The headline "404", the Obi-Wan Kenobi-like claim "this is not the page you're looking for", and the 'Back to Safety' button are not written with the visitor's needs in mind.

Below this, the tone becomes instantly supportive and helps to guide the lost visitor.

But it's the navigation options that earn our first 5!

In addition to the main navigation and footer, Zapier offers the trifecta of a help section, a direct contact, and a search form.

Overall, this would be a fantastic 404 page if they fixed the split personality.


Branding, layout styles & fun-factor


Clear and supportive communication


Helpful guidance and navigation choices


Heavily stylized at the expense of clear communication. Also, hidden links!

Spotify's 404 page has potential – it comes so close, but misses some important opportunities. It's an easy fix to 4's across the board.

The first design element that jumps out is the image of the record.

It takes up two-thirds of the page and doesn't communicate anything useful. However, it's interesting and related to Spotify's service, even if I can't quite find the connection to a missing page. 

The page typography and layout is just fine, with great use of whitespace to avoid overwhelming the visitor.

Let's talk about language and communication.

"404s and heartbreaks" ... I feel like I'm missing a pun here. Some musical knowledge that would make me say "Ah, that makes sense. It's quite clever actually!". Until then, it doesn't make a lick of sense.

However, the rest of the language comes to the rescue. It's friendly, supportive and offers guidance. Good job, Spotify.

Navigation-wise, there are actually 3 options offered:

  1. A 'Go Back' link (using Javascript to emulate the browser back button).

  2. A hidden FAQ link

  3. A hidden Community link

Fixing this is super-easy – just add the search field from their help section, and make those hidden links obvious.
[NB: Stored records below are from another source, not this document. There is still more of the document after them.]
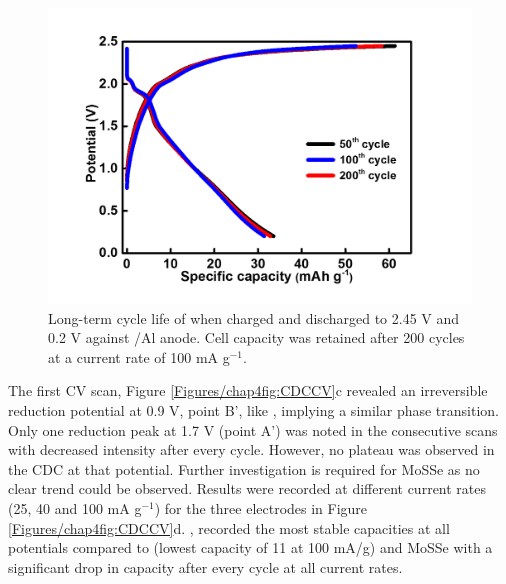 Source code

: \begin{figure}[htb!]
\centering
\includegraphics[width=\textwidth]{Figures/chap4fig/mose2}
\caption{Long-term cycle life of  when charged and discharged to 2.45 V and 0.2 V against /Al anode. Cell capacity was retained after 200 cycles at a current rate of 100 mA g$^{-1}$.}
\label{Figures/chap4fig:mose2}
\end{figure}

The first CV scan, Figure \ref{Figures/chap4fig:CDCCV}c revealed an irreversible reduction potential at 0.9 V, point B', like , implying a similar phase transition. Only one reduction peak at 1.7 V (point A') was noted in the consecutive scans with decreased intensity after every cycle. However, no plateau was observed in the CDC at that potential. Further investigation is required for MoSSe as no clear trend could be observed. Results were recorded at different current rates (25, 40 and 100 mA g$^{-1}$) for the three electrodes in Figure \ref{Figures/chap4fig:CDCCV}d. , recorded the most stable capacities at all potentials compared to  (lowest capacity of 11 at 100 mA/g) and MoSSe with a significant drop in capacity after every cycle at all current rates.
Branding, layout styles & fun-factor


Clear and supportive communication


Helpful guidance and navigation choices

Help Scout

Clear, helpful and fun.

Time for some glowing praise, Help Scout almost scores 5 across the board!

Let's find out how...

Help Scout's designers chose a theme and ran with it, staying aligned with the message and adding some charming fun. Overall, the combined layout, fonts, colors, imagery, headline and link styling create a cohesive 404 experience.
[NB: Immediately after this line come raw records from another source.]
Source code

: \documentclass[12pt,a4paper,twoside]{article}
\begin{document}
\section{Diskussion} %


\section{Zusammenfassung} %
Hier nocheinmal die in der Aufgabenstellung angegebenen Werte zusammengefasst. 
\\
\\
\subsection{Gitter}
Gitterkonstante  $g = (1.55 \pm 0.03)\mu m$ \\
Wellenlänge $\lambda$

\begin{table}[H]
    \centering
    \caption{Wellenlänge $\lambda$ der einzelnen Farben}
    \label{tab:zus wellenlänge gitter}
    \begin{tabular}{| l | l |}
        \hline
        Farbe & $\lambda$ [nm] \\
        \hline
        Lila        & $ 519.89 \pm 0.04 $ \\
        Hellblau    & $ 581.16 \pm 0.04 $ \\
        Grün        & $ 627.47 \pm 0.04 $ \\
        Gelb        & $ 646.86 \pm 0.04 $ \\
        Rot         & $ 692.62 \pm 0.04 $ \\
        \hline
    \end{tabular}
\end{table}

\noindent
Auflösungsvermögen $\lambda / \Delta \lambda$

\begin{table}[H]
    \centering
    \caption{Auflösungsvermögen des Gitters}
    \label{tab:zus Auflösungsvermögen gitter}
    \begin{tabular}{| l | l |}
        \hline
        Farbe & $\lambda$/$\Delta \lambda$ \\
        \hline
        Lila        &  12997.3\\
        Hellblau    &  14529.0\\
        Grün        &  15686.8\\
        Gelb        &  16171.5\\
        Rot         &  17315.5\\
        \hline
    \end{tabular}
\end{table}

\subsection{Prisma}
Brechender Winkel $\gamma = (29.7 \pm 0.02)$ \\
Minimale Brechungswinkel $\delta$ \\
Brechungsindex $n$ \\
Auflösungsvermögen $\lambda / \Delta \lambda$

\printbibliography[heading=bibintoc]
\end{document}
The language is fun, supportive and finds the right balance between personality and helpfulness. However, I'm docking a mark for the claim they "looked all over" (they didn't!) and they could suggest checking the URL for typos.

Finally, they earn a well-deserved 5 for navigation.

Help Scout offers 3 clear and confident options, including links to the blog and help section. I love how the links all start with action verbs: Learn, Search and Read.

They could go the extra mile with an embedded search form, but they still get full marks for offering selected choices without being overwhelming.


Branding, layout styles & fun-factor


Clear and supportive communication


Helpful guidance and navigation choices


Every opportunity missed. A lesson in what NOT to do.

Sometimes we need an example of what to avoid. Freshdesk gives us exactly that.

Let's take it one area at a time. First up, design

In Freshdesk's defence, there is a design – pleasing colors, brand consistency and clean typography. The overall look is charming and friendly.

However... What does an elephant and a boy have to do with a missing page?

It feels like the heading is forcing the theme (a lost jungle land) which leads us to language.

"You've found the secret land of four-oh-four!"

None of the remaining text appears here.